Disassembling Christmas

Given that for months the Mid-Atlantic weather has been the dreariest in my reasonably sharp memory, it was particularly tough to think about taking down the Christmas regalia. You may have read my earlier post about the fun time we all had dressing up the house for the holidays, which were grand start to finish. The tree held up well, but by the middle of last week the needles had become noticeably dry and more brittle. That’s my annual signal to stop turning on the lights—safety first and all that. So, by Saturday, we knew it was time.
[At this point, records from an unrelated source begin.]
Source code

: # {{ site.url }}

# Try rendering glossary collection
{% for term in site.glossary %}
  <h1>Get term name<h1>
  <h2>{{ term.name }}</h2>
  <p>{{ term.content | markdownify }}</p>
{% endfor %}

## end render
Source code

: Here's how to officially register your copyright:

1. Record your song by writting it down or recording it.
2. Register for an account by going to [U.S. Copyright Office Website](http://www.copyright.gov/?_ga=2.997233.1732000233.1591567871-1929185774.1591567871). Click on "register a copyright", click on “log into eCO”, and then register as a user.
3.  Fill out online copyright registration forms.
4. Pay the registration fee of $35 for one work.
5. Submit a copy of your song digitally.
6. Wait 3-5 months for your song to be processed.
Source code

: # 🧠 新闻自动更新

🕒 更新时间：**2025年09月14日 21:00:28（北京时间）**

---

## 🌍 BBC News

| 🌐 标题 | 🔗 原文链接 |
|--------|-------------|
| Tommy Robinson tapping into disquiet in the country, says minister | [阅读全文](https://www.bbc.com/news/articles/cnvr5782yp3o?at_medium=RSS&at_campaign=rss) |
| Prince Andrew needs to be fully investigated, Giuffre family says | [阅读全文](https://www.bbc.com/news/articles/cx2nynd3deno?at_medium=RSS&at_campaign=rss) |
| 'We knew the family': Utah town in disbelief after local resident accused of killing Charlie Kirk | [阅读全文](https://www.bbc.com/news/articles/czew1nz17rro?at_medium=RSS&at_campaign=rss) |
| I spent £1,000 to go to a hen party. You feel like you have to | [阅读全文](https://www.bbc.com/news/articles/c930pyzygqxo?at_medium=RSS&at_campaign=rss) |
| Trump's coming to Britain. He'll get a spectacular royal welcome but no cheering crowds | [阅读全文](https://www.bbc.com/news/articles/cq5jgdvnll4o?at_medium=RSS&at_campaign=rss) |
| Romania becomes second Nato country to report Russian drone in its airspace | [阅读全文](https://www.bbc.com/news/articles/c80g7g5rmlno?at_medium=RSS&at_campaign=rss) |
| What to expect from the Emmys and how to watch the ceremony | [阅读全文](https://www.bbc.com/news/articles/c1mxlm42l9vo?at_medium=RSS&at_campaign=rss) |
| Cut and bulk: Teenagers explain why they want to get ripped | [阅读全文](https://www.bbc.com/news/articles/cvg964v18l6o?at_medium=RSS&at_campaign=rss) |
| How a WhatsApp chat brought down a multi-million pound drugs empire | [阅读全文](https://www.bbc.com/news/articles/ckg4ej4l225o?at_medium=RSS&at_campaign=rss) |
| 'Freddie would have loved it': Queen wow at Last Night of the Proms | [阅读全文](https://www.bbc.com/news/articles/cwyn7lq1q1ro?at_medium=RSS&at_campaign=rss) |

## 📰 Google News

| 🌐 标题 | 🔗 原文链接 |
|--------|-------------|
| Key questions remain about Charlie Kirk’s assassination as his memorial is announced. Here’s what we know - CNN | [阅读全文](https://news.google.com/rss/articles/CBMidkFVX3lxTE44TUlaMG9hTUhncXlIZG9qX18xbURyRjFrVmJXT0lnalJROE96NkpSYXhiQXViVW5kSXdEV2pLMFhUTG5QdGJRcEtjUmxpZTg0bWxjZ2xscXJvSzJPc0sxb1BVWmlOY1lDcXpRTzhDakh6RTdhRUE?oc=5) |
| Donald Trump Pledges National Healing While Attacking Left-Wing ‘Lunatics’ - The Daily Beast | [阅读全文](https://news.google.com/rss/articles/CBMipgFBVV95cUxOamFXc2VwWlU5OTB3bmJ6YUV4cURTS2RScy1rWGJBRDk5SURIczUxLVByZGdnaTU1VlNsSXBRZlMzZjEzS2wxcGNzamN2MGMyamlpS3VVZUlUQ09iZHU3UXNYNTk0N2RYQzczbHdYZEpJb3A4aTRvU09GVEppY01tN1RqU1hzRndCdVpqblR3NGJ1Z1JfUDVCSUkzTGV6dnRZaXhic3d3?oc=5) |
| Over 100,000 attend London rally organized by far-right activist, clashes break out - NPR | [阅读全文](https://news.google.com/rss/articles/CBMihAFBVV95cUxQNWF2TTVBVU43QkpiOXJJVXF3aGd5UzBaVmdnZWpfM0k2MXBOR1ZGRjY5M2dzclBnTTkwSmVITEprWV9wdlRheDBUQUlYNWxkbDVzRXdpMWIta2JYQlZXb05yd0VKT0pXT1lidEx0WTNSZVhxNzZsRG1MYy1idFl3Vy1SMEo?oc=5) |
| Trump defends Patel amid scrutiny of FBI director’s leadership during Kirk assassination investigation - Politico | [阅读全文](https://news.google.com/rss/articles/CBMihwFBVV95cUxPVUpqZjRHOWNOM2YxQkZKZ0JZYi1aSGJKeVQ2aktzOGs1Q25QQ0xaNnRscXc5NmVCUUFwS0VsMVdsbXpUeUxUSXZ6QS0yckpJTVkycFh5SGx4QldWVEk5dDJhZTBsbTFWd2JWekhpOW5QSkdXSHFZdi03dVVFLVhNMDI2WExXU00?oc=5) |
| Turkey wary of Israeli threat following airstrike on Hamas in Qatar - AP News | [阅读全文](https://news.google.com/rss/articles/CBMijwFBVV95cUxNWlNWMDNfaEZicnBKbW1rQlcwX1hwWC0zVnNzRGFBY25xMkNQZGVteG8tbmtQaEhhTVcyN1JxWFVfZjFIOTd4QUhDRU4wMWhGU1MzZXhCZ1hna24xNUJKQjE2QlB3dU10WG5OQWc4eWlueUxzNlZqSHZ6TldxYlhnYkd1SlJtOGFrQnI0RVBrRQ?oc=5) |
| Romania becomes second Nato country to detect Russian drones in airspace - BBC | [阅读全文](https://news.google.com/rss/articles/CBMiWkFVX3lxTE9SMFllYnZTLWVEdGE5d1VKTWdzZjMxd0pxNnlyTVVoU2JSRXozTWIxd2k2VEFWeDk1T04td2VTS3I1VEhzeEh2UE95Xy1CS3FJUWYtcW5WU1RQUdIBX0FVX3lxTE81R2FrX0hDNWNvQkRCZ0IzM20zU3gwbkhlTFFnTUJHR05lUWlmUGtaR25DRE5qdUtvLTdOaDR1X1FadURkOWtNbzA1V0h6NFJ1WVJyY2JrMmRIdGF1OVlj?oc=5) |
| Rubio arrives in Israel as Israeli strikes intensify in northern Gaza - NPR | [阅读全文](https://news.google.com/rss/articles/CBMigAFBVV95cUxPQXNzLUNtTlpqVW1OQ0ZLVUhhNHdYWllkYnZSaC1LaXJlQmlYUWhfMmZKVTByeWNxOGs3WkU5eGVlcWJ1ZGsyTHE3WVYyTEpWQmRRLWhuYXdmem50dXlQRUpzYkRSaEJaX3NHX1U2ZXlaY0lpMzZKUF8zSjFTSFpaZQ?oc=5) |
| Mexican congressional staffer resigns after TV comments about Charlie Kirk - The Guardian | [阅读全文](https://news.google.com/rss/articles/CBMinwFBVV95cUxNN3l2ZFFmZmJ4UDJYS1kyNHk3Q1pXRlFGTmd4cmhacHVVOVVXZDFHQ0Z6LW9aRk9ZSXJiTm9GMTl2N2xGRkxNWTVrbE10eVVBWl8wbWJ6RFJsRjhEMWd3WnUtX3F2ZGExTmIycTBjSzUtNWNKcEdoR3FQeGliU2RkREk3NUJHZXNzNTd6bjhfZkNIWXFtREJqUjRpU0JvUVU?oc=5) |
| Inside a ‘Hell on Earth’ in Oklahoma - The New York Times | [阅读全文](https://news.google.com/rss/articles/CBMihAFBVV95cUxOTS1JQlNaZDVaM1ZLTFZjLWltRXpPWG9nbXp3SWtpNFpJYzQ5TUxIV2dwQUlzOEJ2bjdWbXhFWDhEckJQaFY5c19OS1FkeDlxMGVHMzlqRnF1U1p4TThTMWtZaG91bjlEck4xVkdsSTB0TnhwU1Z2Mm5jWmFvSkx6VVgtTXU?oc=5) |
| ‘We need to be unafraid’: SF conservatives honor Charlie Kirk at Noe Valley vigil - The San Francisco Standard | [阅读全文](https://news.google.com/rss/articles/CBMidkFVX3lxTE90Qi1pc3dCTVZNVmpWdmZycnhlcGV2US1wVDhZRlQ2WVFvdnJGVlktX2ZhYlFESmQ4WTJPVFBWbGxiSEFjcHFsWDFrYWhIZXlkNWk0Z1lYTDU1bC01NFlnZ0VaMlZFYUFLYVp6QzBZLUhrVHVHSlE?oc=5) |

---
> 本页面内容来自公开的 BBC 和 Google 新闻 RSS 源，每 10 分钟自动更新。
Taking down the tree for me is almost as much a trip down Memory Lane as the decorating is. Maybe moreso, because I always resort and repack. Yesterday, I emptied two sealed shoeboxes that had been sitting on the basement shelf since our last move, in which I had stored more of the ornaments we had when the kids were babies, plus a number of those precious handmade ones from their primary school years. There is absolutely no way to put a price on such treasures, as any parent knows. Now, those special ones, plus all the others, have been carefully stowed away in secure, accurately labeled containers that stack beautifully on a basement shelf. The larger containers, not pictured, hold the red glass balls, of which there are many, and the lights, of which there never seem to be enough. I store the miscellaneous decor—the Santas and so forth—in the dresser of one of the guest bedrooms.
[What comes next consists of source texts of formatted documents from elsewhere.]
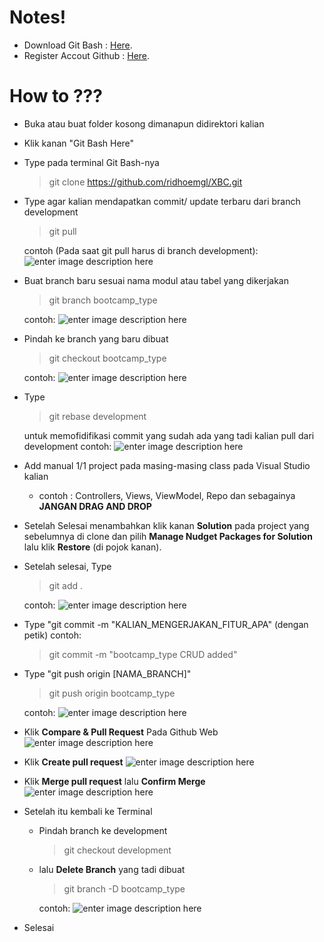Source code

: 
# Notes!
 - Download Git Bash : [Here](https://git-scm.com/download/win).
 - Register Accout Github : [Here](https://github.com/).

# How to ???

- Buka atau buat folder kosong dimanapun didirektori kalian
- Klik kanan "Git Bash Here"
- Type pada terminal Git Bash-nya
	> git clone https://github.com/ridhoemgl/XBC.git

- Type  agar kalian mendapatkan commit/ update terbaru dari branch development
	> git pull 

	contoh (Pada saat git pull harus di branch development):
	   ![enter image description here](https://lh3.googleusercontent.com/75LN1sKB7iKs6ccDGF2Jyptc0yJMR4ro0y08hccPmcUyYqnWL6bjcTu5seIzSRBgw9_x3XtuJlN3)

- Buat branch baru sesuai nama modul atau tabel yang dikerjakan
	> git branch bootcamp_type
	
	contoh: 
	![enter image description here](https://lh3.googleusercontent.com/sNnnub2sjj5Oc-FYe3FKFqJN3IsTOuMR237PCGikwh8PbZIvfSCGG2wAhIXHUMBXGDDKD6WwTFi1)

- Pindah ke branch yang baru dibuat
   > git checkout bootcamp_type
	
	contoh:
	![enter image description here](https://lh3.googleusercontent.com/774sL4M5n59SHsLb0LNhGE5QLG-Rm6CRMLqfL8sREhZFLH1nqsscdXufsHMHIwcscLjGip1H7K9C)

- Type 
	> git rebase development

	untuk memofidifikasi commit yang sudah ada yang tadi kalian pull dari development
	contoh:
	![enter image description here](https://lh3.googleusercontent.com/TRrFoN8U9NTfqIw9qtYKMNhN6v_M0L0POnkWeVZ_s4AdKeLgkmNfzRuhJGZKw0MZAYmjXPHGoF7R)

- Add manual 1/1 project pada masing-masing class pada Visual Studio kalian
	- contoh : Controllers, Views, ViewModel, Repo dan sebagainya
	**JANGAN DRAG AND DROP**
- Setelah Selesai menambahkan klik kanan **Solution** pada project yang sebelumnya di clone dan pilih **Manage Nudget Packages for Solution** lalu klik **Restore** (di pojok kanan).
- Setelah selesai, Type
	> git add .

	contoh:
	![enter image description here](https://lh3.googleusercontent.com/grbwSJahq6ymHY3iZCQqbiSHCsn515AQOR7mmnYQVQQdMlIehQiphtYeXBtwsaE9yrFKoF1PkI2K)
	
- Type "git commit -m "KALIAN_MENGERJAKAN_FITUR_APA" (dengan petik)
	contoh:
	> git commit -m "bootcamp_type CRUD added"
	
- Type "git push origin [NAMA_BRANCH]"
	>git push origin bootcamp_type
	
	contoh:
	![enter image description here](https://lh3.googleusercontent.com/eiGh79BS9RRlZuzIzqL426_xe9orXr7zuTT3UdlsQJ96JwCtx7DmBuu4AXuV4n_hbVGVYEKpzGie)

- Klik **Compare & Pull Request** Pada Github Web
	![enter image description here](https://lh3.googleusercontent.com/8JQY0qfIowtwU_qk7PY5R6orH-xs40llQHX8Ue0-hba9-cDP79BuoV6Sg1HbHZz_4AZbQCT0yoYt)
- Klik **Create pull request**
![enter image description here](https://lh3.googleusercontent.com/msyhUPuT2LM0FA3BGPh1rFOAVDDOfiCGRJFiBQVxZoHUbG-1zYS8MnXbWFh50v8kHinlbubxvO6J)
- Klik **Merge pull request** lalu **Confirm Merge**
![enter image description here](https://lh3.googleusercontent.com/OYGRYy9ukS2GDq4RGF_U9aZgzqTrHhP_cCbCGaF41ZG4EWqf77tbps1Y6-VGs7pTmKHzmi-SooAx)

- Setelah itu kembali ke Terminal
	- Pindah branch ke development
		> git checkout development

	 - lalu **Delete Branch** yang tadi dibuat
		 > git branch -D bootcamp_type

		contoh:
		![enter image description here](https://lh3.googleusercontent.com/O7xGMhCH7TykrrmHgduMR449h1Q1UusrsoeevF5mAJqABZRPe0KV54OJnc2z-Z2z8p-yPKvSG347)

- Selesai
We ushered out the old and welcomed in the new with a thorough cleaning. I kept the poinsettia, which still looks bright and healthy, and put a pale blue and green cloth from Provence on the table. The whole process took a significant chunk of the weekend, but now we’re good to go till next year. This week, I’ll find some bulbs to force or maybe a cyclamen, for color and a little more oxygen to help chase the winter gloom. A simple pleasure if ever there was one.

All sort and tucked away for next year.
I’ve “repurposed” these containers, which many moons ago held shoes, many times. I think they’ve found their ultimate purpose at last.